Monday, January 23, 2012

There's A Reason

The blog has been dark for a few weeks now for a reason.  I've got lots of posts halfway done in my head but have been unable to write them without starting to cry.  My ex-boyfriend died.  He was my most loyal reader and the thought of coming here to write was very confusing for me.  I didn't write the blog for him and there were things on here that he didn't like along with many other things that he loved.  We still talked occasionally and I know that he checked daily to see if there was a new post up.  There are a lot of things that happened in the past few weeks that I want to write about these past few weeks but I'm not prepared to so instead, I will share with you something that he loved. 

Brisket

1 nice sized brisket that will fit into your Dutch Oven
1 bag of onions
1 jar Heinz Chili Sauce
1 can of beer

Peel the onions and slice them into half moons until you can't stand peeling onions any more.  Walk away from them and then go back and peel and slice more of them.
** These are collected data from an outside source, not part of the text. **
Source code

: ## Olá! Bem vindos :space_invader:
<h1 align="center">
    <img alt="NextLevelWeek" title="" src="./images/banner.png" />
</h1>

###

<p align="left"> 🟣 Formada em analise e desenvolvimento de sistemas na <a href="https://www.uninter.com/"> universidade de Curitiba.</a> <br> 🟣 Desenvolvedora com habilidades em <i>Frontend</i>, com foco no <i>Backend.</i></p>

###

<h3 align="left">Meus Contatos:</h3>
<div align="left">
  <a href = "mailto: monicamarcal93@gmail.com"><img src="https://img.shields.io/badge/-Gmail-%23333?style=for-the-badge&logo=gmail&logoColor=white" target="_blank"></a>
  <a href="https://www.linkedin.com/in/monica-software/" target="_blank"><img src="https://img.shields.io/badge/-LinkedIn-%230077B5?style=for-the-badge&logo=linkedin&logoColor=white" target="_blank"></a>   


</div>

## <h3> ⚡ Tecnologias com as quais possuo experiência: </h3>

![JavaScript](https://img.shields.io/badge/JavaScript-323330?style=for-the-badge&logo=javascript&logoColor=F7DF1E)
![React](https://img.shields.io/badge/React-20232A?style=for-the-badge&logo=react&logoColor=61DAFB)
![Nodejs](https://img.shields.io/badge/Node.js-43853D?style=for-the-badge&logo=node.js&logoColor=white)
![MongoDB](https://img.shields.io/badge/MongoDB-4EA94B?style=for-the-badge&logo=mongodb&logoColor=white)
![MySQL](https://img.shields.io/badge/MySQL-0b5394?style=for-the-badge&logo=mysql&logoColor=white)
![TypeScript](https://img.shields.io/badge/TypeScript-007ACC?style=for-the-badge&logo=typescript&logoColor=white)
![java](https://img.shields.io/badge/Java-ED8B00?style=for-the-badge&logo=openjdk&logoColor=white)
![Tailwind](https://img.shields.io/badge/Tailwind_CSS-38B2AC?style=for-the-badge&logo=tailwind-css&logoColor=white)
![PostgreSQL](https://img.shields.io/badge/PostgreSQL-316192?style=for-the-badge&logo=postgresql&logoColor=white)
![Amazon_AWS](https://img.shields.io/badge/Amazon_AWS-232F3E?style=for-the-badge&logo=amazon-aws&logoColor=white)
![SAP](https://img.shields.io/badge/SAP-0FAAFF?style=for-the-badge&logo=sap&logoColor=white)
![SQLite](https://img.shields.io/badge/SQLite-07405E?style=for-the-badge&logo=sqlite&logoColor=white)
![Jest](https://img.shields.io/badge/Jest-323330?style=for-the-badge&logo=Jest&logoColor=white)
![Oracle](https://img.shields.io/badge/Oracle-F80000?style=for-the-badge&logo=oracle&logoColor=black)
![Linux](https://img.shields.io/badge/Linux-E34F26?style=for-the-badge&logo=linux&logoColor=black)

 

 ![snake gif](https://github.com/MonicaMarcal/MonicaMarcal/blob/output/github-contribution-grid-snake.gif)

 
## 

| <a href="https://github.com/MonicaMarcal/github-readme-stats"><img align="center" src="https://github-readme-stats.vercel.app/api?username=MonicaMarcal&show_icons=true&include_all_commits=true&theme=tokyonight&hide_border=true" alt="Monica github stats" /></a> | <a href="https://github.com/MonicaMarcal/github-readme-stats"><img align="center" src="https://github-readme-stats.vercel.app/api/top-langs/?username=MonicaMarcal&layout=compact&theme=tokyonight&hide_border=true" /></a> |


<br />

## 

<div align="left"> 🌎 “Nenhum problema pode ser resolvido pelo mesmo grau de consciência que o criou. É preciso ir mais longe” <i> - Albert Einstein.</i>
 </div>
Pack half the onions into the bottom of your Dutch Oven, nestle the brisket on top of it and then pack the rest of the onions on top.  Your brisket should be completely buried in onions.

Pour the bottle of chili sauce over the top.  Open the beer and swish a little around in the chili sauce bottle to get all the goodness out and then add the beer to the pot. 

You will want to stir it but don't even try.  Just leave it alone.  Put it over a high flame, bring it up to a boil and then turn it down as low as it will go, pop a lid on and simmer it for at least 3 hours until the brisket is done to your liking.  I like it a little bit shreddy but still sliceable.

Serve it over egg noodles or on a buttered kaiser roll with a bowl of the gravy for dipping.

I made it this weekend for the first time for Brian and he loved it.  I didn't get into the whole dead-ex-boyfriend's-favorite-meal thing with him although I know he would understand (the man is a rock).  I just wanted this meal to continue to be something special for someone other than me. 

P.S.  I may have blogged this recipe before but I don't really care about being redundant right now. 




2 comments:

Renee Anne said...

I know it sounds trivial and trite to say, "I'm sorry for your loss" but really, that's how I feel.

I've lost people close to me, though I haven't lost an ex-boyfriend. I'm not sure how I'd react to it. I suppose it would depend on how we were interacting (if at all). It sounds as though you and yours were interacting positively and therefore, don't think of it as losing an ex but, rather, as a friend.

If you need to talk, vent, scream, or need something to take your mind off it, go ahead and contact me. I'm around (more often than I'd like to admit).

Diane said...

Very sorry to read the sad news, Karen. I know how grief is. Call me at any time.